(Source texts of formatted documents)
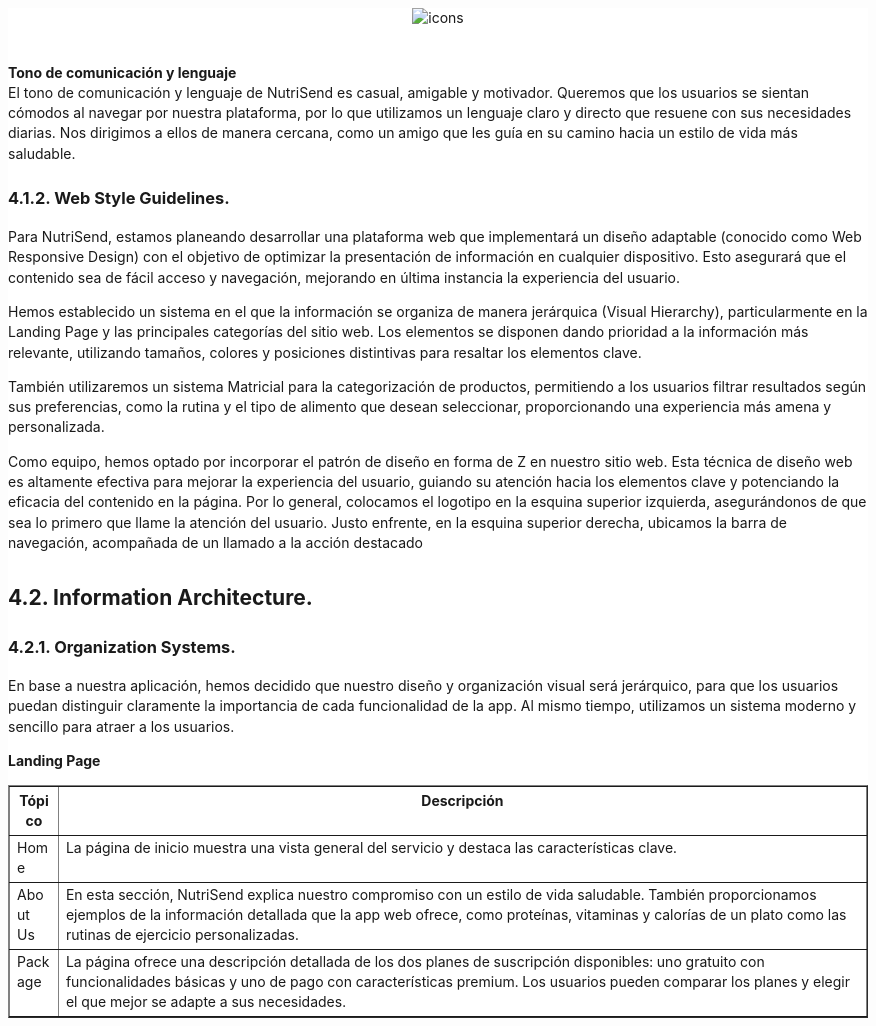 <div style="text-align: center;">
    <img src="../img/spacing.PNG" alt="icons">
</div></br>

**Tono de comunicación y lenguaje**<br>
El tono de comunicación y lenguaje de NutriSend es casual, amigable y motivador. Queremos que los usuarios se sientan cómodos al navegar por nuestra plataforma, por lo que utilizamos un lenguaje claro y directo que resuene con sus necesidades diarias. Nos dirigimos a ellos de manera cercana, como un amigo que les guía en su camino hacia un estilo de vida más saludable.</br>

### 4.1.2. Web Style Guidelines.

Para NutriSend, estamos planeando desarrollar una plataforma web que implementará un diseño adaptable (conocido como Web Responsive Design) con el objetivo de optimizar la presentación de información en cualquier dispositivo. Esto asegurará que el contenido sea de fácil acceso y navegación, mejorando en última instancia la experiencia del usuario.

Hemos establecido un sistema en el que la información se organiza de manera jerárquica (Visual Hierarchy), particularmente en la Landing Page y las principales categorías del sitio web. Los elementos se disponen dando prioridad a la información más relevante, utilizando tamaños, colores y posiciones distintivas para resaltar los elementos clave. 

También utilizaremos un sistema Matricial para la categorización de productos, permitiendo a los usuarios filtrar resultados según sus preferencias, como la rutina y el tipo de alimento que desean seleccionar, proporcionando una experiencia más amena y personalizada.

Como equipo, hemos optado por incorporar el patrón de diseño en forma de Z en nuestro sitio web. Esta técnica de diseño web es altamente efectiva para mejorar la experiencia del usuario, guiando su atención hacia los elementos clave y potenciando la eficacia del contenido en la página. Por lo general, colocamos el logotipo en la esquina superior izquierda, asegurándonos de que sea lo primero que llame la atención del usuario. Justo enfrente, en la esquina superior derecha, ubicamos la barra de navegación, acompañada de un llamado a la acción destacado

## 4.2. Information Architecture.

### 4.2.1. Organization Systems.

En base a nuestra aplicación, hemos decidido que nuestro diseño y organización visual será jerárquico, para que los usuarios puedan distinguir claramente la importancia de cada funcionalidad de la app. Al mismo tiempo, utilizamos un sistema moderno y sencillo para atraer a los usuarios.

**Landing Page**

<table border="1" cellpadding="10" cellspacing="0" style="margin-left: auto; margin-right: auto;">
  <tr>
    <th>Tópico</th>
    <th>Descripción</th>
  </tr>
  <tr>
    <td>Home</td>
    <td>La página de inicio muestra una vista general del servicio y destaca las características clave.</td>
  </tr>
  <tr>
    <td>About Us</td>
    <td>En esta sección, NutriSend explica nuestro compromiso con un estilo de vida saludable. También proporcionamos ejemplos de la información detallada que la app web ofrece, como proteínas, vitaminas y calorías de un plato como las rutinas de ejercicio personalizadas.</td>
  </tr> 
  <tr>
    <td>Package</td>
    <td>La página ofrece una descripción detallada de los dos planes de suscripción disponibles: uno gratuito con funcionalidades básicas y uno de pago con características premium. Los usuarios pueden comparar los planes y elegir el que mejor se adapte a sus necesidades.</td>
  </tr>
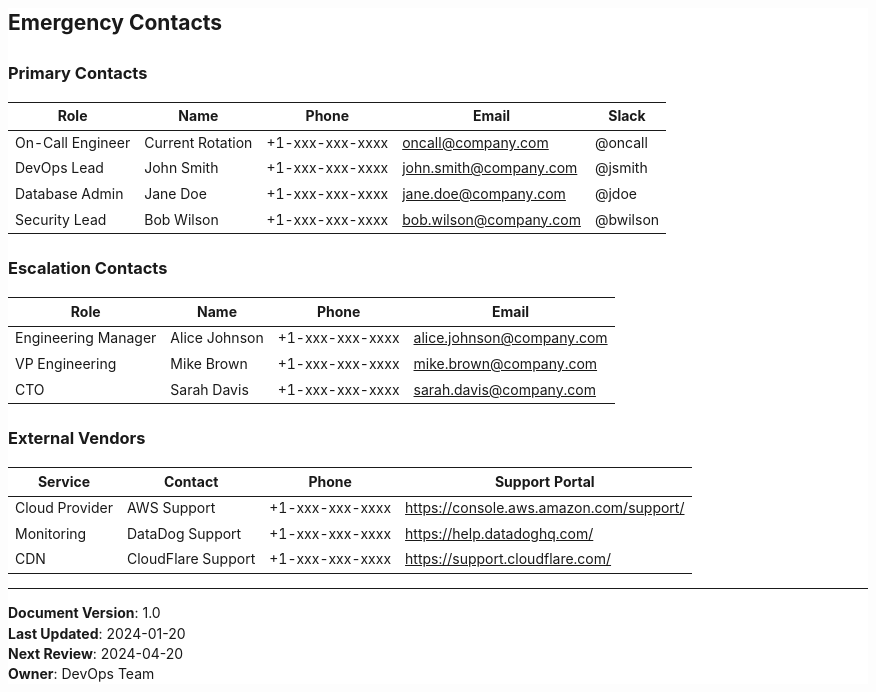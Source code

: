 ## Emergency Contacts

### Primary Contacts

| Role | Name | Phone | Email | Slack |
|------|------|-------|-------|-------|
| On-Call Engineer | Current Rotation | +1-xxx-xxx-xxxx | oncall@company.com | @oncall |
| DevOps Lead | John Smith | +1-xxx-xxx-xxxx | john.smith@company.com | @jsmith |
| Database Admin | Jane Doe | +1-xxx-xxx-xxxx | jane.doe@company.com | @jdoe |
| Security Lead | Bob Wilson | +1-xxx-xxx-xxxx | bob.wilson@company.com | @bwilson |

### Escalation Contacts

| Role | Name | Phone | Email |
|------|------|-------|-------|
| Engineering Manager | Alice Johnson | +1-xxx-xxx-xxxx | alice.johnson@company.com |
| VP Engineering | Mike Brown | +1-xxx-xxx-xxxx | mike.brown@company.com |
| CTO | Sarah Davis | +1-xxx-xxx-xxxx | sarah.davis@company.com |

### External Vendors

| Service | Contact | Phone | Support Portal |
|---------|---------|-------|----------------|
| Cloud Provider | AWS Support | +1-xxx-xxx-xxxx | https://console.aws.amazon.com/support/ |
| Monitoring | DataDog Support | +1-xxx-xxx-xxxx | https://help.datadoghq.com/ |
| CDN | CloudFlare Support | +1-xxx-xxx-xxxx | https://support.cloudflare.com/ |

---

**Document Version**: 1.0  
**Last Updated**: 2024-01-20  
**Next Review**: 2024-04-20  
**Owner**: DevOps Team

§ Aim of the task
The line containing "También utilizaremos un" marks the end: copy exactly every line from the start of the records up to and including it, leaving out the pictures.

§ Exercise answer
 <div style="text-align: center;">
    <img src="../img/spacing.PNG" alt="icons">
</div></br>

**Tono de comunicación y lenguaje**<br>
El tono de comunicación y lenguaje de NutriSend es casual, amigable y motivador. Queremos que los usuarios se sientan cómodos al navegar por nuestra plataforma, por lo que utilizamos un lenguaje claro y directo que resuene con sus necesidades diarias. Nos dirigimos a ellos de manera cercana, como un amigo que les guía en su camino hacia un estilo de vida más saludable.</br>

### 4.1.2. Web Style Guidelines.

Para NutriSend, estamos planeando desarrollar una plataforma web que implementará un diseño adaptable (conocido como Web Responsive Design) con el objetivo de optimizar la presentación de información en cualquier dispositivo. Esto asegurará que el contenido sea de fácil acceso y navegación, mejorando en última instancia la experiencia del usuario.

Hemos establecido un sistema en el que la información se organiza de manera jerárquica (Visual Hierarchy), particularmente en la Landing Page y las principales categorías del sitio web. Los elementos se disponen dando prioridad a la información más relevante, utilizando tamaños, colores y posiciones distintivas para resaltar los elementos clave. 

También utilizaremos un sistema Matricial para la categorización de productos, permitiendo a los usuarios filtrar resultados según sus preferencias, como la rutina y el tipo de alimento que desean seleccionar, proporcionando una experiencia más amena y personalizada.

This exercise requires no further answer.